Reverse osmosis (NSF 58 certified) is the most reliable method, removing more than 99% of microplastic particles larger than approximately 0.001 microns. Solid activated carbon block filters provide partial mechanical removal. Standard pitcher filters have inconsistent performance and are not certified for microplastic removal.

Does reverse osmosis remove microplastics from drinking water?

Yes. RO membranes have pore sizes far smaller than microplastic particles, effectively removing them through physical exclusion. Studies confirm greater than 99% microplastic removal by RO systems. This is the most reliable household filtration option for microplastics.

Where do microplastics come from?

Microplastics enter drinking water from several routes: breakdown of larger plastics (bottles, packaging, agricultural films, tyre wear), synthetic textile fibres shed during washing, industrial sources including pre-production pellets and plastic additives, and drinking water infrastructure itself (pipes, fittings, storage tanks). Surface runoff and wastewater effluent are the two main pathways into source water. Conventional water treatment removes a significant proportion—typically 70–80%—but low concentrations of the smallest particles pass through and reach the tap.

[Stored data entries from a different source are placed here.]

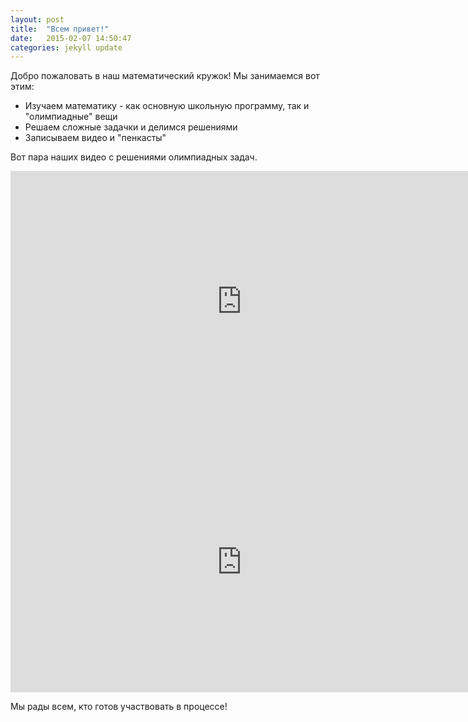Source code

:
 ```yaml
---
layout: post
title:  "Всем привет!"
date:   2015-02-07 14:50:47
categories: jekyll update
---
```

Добро пожаловать в наш математический кружок! Мы занимаемся вот этим:

* Изучаем математику - как основную школьную программу, так и "олимпиадные" вещи
* Решаем сложные задачки и делимся решениями
* Записываем видео и "пенкасты"

Вот пара наших видео с решениями олимпиадных задач.

<iframe width="740" height="417" src="https://www.youtube.com/embed/E03cmIgB2u8" frameborder="0" allowfullscreen></iframe>

<iframe width="740" height="417" src="https://www.youtube.com/embed/UTk-rozoWsY" frameborder="0" allowfullscreen></iframe>

Мы рады всем, кто готов участвовать в процессе!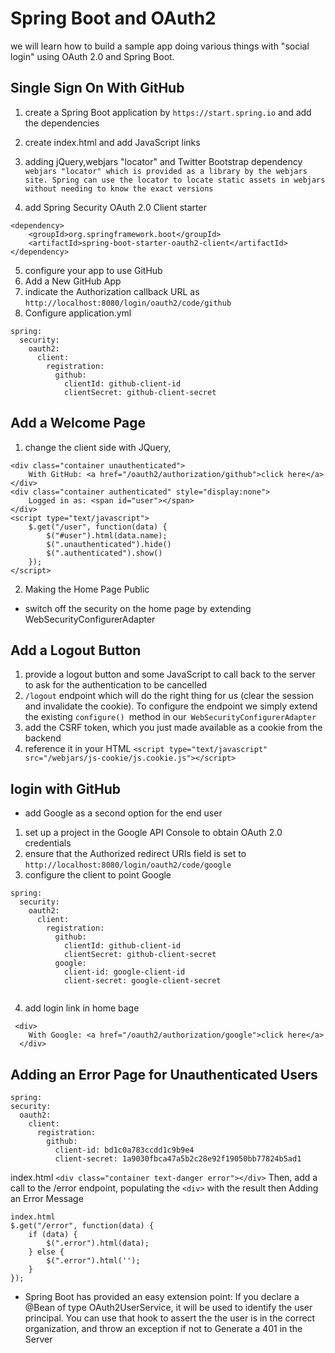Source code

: # Spring Boot and OAuth2


we will learn how to build a sample app doing various things with "social login" using OAuth 2.0 and Spring Boot.
## Single Sign On With GitHub
1. create a Spring Boot application by `https://start.spring.io` and add the dependencies
2.  create index.html and add JavaScript links
3. adding jQuery,webjars "locator" and Twitter Bootstrap  dependency
`webjars "locator" which is provided as a library by the webjars site. Spring can use the locator to locate static assets in webjars without needing to know the exact versions `

4. add  Spring Security OAuth 2.0 Client starter
```
<dependency>
	<groupId>org.springframework.boot</groupId>
	<artifactId>spring-boot-starter-oauth2-client</artifactId>
</dependency>
```

5. configure your app to use GitHub 
6. Add a New GitHub App
7. indicate the Authorization callback URL as `http://localhost:8080/login/oauth2/code/github`
8. Configure application.yml
```
spring:
  security:
    oauth2:
      client:
        registration:
          github:
            clientId: github-client-id
            clientSecret: github-client-secret
```

## Add a Welcome Page
1. change the client side with JQuery, 

```
<div class="container unauthenticated">
    With GitHub: <a href="/oauth2/authorization/github">click here</a>
</div>
<div class="container authenticated" style="display:none">
    Logged in as: <span id="user"></span>
</div>
<script type="text/javascript">
    $.get("/user", function(data) {
        $("#user").html(data.name);
        $(".unauthenticated").hide()
        $(".authenticated").show()
    });
</script>
```

2. Making the Home Page Public
  * switch off the security on the home page by extending WebSecurityConfigurerAdapter


## Add a Logout Button
1. provide a logout button and some JavaScript to call back to the server to ask for the authentication to be cancelled
2. `/logout` endpoint which will do the right thing for us (clear the session and invalidate the cookie). To configure the endpoint we simply extend the existing `configure() `method in our` WebSecurityConfigurerAdapter`
3. add the CSRF token, which you just made available as a cookie from the backend
4. reference it in your HTML
`<script type="text/javascript" src="/webjars/js-cookie/js.cookie.js"></script>`

## login with GitHub
*  add Google as a second option for the end user
1. set up a project in the Google API Console to obtain OAuth 2.0 credentials
2. ensure that the Authorized redirect URIs field is set to `http://localhost:8080/login/oauth2/code/google`
3. configure the client to point Google
```
spring:
  security:
    oauth2:
      client:
        registration:
          github:
            clientId: github-client-id
            clientSecret: github-client-secret
          google:
            client-id: google-client-id
            client-secret: google-client-secret
        
```
4. add login link in home bage 
```
 <div>
    With Google: <a href="/oauth2/authorization/google">click here</a>
  </div>
  ```

  ## Adding an Error Page for Unauthenticated Users

  ```
  spring:
  security:
    oauth2:
      client:
        registration:
          github:
            client-id: bd1c0a783ccdd1c9b9e4
            client-secret: 1a9030fbca47a5b2c28e92f19050bb77824b5ad1
 ```
 index.html
`<div class="container text-danger error"></div>`
Then, add a call to the /error endpoint, populating the `<div>` with the result then Adding an Error Message

```
index.html
$.get("/error", function(data) {
    if (data) {
        $(".error").html(data);
    } else {
        $(".error").html('');
    }
});
```
* Spring Boot has provided an easy extension point: If you declare a @Bean of type OAuth2UserService, it will be used to identify the user principal. You can use that hook to assert the the user is in the correct organization, and throw an exception if not to Generate a 401 in the Server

Bottled water adds a further source: plastic bottles and caps shed microplastics into the water they contain.

Are microplastics regulated in drinking water?

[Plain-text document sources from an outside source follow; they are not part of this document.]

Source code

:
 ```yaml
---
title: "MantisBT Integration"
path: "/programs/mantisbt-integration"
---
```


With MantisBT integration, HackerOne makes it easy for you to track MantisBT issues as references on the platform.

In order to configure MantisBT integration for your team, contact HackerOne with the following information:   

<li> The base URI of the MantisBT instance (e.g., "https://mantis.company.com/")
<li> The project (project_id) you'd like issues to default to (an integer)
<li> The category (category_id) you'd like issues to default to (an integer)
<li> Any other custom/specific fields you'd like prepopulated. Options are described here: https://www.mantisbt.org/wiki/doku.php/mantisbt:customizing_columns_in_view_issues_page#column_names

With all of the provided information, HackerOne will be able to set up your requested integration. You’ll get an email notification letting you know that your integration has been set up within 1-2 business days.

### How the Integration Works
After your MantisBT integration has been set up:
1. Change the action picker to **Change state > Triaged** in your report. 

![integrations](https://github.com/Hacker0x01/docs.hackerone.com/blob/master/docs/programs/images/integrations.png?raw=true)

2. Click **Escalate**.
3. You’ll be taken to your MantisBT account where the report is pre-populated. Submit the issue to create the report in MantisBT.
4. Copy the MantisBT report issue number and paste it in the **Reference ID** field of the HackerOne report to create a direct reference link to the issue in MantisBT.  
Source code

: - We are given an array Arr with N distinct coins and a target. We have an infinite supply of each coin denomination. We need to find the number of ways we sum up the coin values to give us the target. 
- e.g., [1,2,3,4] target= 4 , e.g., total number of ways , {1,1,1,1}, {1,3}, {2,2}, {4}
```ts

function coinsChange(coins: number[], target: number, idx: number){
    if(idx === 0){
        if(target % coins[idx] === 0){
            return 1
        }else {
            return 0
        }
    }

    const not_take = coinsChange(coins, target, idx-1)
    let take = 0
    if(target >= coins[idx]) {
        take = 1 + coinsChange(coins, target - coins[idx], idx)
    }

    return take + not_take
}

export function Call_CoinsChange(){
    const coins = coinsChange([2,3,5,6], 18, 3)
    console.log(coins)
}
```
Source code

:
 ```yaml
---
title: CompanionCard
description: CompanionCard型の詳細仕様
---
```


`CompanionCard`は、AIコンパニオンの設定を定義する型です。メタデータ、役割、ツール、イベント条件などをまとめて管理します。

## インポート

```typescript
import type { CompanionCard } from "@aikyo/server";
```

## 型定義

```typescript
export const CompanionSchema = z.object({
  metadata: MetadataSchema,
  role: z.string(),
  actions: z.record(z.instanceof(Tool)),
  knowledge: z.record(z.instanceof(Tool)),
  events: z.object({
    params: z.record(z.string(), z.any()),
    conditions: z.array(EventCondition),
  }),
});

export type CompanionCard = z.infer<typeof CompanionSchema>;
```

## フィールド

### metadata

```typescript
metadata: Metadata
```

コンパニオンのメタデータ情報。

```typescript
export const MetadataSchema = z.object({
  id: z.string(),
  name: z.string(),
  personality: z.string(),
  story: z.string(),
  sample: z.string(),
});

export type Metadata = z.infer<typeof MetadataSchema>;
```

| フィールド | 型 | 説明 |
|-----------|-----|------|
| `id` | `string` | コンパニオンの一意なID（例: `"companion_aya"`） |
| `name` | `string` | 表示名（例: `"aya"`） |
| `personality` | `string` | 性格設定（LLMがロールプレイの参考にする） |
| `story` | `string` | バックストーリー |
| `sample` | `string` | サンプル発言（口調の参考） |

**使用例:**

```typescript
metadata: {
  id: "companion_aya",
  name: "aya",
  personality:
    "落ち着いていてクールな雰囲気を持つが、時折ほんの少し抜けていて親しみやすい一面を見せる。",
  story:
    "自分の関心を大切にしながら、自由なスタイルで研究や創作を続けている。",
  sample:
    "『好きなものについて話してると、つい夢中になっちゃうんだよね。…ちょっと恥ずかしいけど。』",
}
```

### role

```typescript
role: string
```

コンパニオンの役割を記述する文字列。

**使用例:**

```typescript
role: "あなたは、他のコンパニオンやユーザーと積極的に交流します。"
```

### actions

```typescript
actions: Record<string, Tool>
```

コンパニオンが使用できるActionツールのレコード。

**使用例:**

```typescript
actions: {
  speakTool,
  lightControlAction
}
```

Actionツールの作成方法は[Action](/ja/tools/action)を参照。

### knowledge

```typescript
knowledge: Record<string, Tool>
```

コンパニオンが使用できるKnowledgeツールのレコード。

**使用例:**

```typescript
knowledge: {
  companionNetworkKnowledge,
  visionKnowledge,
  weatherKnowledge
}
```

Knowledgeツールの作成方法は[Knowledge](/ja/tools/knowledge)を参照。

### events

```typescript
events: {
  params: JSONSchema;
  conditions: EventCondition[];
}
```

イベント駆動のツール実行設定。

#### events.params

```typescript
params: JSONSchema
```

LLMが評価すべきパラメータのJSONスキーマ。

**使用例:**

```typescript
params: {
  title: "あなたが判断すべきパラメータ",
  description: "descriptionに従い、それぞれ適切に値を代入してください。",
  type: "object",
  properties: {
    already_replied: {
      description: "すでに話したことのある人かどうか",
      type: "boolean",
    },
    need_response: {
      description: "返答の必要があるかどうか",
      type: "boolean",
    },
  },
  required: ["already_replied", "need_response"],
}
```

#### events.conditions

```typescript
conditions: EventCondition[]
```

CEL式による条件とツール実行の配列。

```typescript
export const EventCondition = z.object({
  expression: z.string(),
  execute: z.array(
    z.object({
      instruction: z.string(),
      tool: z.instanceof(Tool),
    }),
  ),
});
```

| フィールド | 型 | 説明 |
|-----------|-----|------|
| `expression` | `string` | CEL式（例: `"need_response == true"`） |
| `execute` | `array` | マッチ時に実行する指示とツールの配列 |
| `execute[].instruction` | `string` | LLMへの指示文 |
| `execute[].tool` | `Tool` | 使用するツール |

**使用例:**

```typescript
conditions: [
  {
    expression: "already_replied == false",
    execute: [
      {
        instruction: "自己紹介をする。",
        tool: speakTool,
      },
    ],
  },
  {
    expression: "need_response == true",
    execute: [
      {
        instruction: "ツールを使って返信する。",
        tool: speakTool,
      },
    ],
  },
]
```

No. As of May 2026, the EPA has not set any MCL or health advisory specifically for microplastics in drinking water. California has established a monitoring framework (2022) but has not set enforceable limits. Research is ongoing; regulatory action is expected in the coming years as the evidence base develops.

Is bottled water free of microplastics?

No. Multiple studies have found that bottled water contains microplastics, often at higher concentrations than filtered tap water. Plastic bottles and caps shed plastic particles into the water, particularly when exposed to heat or UV light. From a microplastic exposure standpoint, filtered tap water (reverse osmosis or carbon block) is generally preferable to bottled water.

Do we really ingest a credit card's worth of microplastics every week?

Probably not. The claim comes from a 2019 WWF report citing a University of Newcastle analysis estimating weekly microplastic ingestion at up to 5 grams—roughly the weight of a credit card. That upper figure became the headline. However, subsequent scientific analysis found severe methodological errors in the original study, suggesting it overstates ingestion by several orders of magnitude. The 5g figure was the extreme upper bound of a 0.1–5g estimated range. We do ingest measurable amounts of microplastics through food, water, and air—the presence is real. The credit card comparison is not supported by the underlying science.

What health effects do microplastics cause?

The research is genuinely early-stage. We know microplastics accumulate in human tissue (confirmed in blood, lung, liver, and placenta). Animal studies at high concentrations show inflammation and oxidative stress. A 2024 NEJM study found an association between cardiovascular events and microplastics in arterial plaques, though causation was not established. No dose-response threshold has been identified for human health effects from drinking water exposure specifically. The honest position: precautionary reduction of exposure is reasonable; definitive harm statements are not yet supported by the evidence.